PROBLEM TO WORK ON = Which lines of the records contain the word "ccdParams"? Show each of them.

++++++++++++++++++++

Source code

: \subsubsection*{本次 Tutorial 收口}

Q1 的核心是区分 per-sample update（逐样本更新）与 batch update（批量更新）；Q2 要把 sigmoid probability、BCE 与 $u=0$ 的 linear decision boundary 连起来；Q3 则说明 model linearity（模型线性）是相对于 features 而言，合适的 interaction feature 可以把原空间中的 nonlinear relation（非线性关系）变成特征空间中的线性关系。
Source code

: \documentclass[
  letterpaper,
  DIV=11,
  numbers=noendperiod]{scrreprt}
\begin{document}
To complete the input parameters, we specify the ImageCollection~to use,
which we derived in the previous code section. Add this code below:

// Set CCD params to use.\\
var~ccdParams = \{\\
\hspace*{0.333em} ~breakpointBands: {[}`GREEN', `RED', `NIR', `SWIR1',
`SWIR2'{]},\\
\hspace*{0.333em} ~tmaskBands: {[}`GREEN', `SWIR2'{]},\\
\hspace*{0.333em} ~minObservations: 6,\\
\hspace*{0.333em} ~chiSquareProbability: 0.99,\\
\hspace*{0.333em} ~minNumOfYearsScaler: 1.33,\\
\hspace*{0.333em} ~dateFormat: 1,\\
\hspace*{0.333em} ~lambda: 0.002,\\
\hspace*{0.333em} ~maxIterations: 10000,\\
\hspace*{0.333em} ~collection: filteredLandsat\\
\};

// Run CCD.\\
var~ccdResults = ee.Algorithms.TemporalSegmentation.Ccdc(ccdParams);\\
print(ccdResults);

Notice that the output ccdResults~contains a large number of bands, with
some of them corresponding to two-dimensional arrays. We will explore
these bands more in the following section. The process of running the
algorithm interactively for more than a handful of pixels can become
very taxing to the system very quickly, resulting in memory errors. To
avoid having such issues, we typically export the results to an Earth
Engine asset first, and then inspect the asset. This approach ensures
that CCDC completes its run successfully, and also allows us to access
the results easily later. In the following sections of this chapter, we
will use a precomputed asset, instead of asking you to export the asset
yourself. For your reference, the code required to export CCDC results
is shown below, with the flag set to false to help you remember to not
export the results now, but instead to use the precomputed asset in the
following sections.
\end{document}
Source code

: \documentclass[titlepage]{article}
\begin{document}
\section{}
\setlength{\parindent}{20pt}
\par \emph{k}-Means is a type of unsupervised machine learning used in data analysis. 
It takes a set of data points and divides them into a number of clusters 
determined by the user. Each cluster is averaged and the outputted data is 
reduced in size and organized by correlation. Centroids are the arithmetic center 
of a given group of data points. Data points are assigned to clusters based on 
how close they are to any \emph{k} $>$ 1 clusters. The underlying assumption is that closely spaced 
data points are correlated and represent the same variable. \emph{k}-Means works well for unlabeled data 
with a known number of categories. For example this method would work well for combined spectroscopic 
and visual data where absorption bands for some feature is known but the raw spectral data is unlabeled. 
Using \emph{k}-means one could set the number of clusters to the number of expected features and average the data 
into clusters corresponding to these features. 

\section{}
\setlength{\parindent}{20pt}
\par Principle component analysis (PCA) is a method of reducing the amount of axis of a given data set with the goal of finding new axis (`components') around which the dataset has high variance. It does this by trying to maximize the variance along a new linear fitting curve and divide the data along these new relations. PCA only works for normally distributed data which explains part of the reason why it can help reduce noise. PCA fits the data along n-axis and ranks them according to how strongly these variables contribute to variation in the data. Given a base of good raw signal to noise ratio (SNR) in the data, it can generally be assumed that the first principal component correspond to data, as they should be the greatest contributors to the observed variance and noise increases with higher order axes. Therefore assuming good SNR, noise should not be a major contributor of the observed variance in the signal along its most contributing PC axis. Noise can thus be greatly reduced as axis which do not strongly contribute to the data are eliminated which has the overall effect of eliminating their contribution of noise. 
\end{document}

++++++++++++++++++++

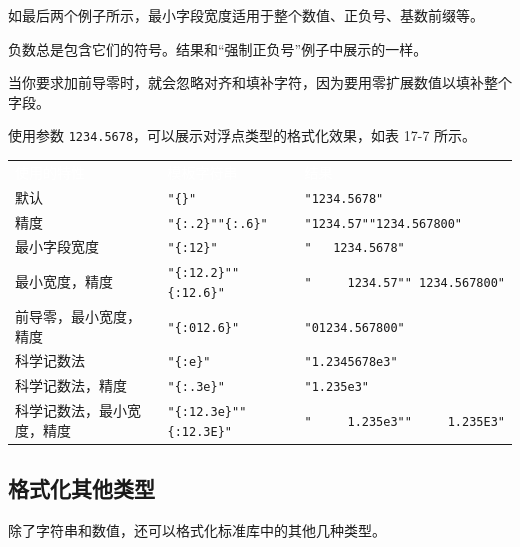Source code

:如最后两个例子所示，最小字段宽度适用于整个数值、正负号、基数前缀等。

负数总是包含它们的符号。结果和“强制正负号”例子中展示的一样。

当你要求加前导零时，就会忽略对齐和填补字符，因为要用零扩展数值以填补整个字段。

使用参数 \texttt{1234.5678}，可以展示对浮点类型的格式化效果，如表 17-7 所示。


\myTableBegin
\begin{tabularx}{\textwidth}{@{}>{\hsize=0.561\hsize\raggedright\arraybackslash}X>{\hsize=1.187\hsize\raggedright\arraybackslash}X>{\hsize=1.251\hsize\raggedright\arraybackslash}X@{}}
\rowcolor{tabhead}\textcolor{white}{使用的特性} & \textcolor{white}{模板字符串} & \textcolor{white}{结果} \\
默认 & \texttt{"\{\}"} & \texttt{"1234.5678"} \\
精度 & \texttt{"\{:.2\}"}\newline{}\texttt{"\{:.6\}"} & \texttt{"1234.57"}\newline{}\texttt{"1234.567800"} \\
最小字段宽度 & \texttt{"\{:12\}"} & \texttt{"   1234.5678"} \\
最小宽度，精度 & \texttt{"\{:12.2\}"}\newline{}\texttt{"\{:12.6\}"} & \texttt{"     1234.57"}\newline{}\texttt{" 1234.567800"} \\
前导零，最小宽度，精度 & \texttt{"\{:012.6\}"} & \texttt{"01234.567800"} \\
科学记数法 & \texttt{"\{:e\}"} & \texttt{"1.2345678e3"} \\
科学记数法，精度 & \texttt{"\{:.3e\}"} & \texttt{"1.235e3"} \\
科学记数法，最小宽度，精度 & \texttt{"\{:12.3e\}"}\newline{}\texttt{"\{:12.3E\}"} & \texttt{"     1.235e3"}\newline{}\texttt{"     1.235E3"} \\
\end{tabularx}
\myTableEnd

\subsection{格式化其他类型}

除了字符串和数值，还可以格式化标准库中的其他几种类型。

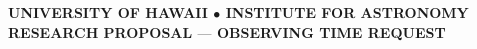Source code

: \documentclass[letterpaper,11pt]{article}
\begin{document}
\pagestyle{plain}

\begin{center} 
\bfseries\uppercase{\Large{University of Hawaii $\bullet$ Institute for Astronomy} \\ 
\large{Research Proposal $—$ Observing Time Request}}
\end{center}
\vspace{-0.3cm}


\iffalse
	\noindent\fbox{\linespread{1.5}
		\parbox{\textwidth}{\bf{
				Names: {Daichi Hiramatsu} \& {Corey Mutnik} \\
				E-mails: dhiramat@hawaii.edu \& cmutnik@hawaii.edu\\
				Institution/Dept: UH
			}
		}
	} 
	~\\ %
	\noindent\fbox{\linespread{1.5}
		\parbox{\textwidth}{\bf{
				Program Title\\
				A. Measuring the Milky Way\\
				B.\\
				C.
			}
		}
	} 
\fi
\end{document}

++++++++++++++++++++

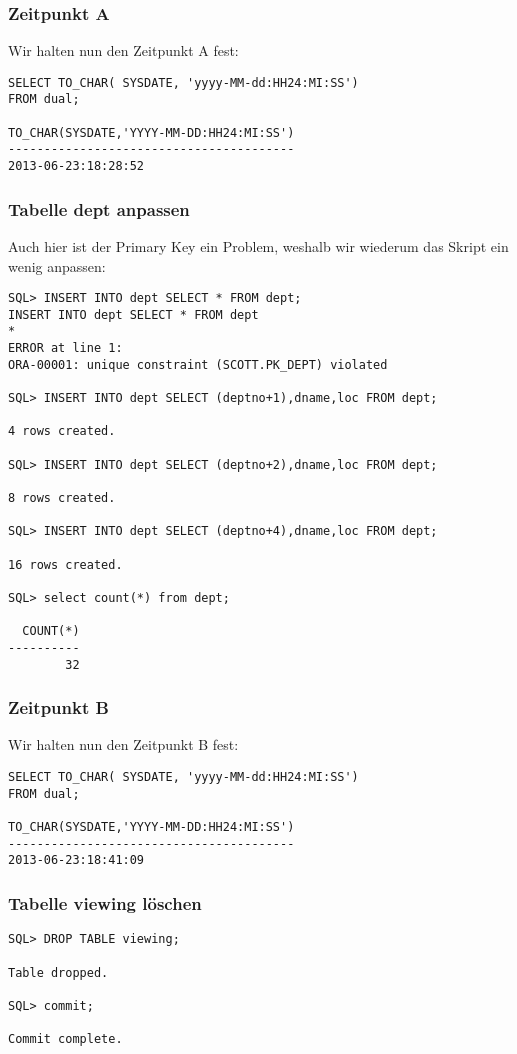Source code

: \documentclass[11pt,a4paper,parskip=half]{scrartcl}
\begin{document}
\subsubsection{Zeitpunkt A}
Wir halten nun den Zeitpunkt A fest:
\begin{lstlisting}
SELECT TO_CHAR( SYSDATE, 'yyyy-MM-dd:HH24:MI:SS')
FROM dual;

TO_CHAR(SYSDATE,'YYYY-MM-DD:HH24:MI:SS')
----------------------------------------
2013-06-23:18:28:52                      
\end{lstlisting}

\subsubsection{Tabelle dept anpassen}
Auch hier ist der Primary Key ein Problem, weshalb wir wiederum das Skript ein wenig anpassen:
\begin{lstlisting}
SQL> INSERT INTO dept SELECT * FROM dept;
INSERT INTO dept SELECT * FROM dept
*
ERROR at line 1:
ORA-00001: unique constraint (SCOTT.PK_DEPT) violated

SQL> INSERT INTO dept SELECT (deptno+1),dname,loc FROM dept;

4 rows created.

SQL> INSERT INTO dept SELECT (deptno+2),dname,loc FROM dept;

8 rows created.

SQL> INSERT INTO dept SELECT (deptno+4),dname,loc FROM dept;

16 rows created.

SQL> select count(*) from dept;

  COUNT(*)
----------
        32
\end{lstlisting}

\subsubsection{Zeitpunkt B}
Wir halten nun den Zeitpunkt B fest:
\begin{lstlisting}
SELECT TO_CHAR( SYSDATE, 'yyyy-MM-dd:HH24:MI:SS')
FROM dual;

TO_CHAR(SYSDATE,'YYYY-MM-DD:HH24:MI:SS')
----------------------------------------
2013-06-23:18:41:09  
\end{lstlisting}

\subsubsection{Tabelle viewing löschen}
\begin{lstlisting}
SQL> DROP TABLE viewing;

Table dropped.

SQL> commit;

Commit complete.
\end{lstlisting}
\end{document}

++++++++++++++++++++

EXERCISE ANSWER =
var~ccdParams = \{\\
var~ccdResults = ee.Algorithms.TemporalSegmentation.Ccdc(ccdParams);\\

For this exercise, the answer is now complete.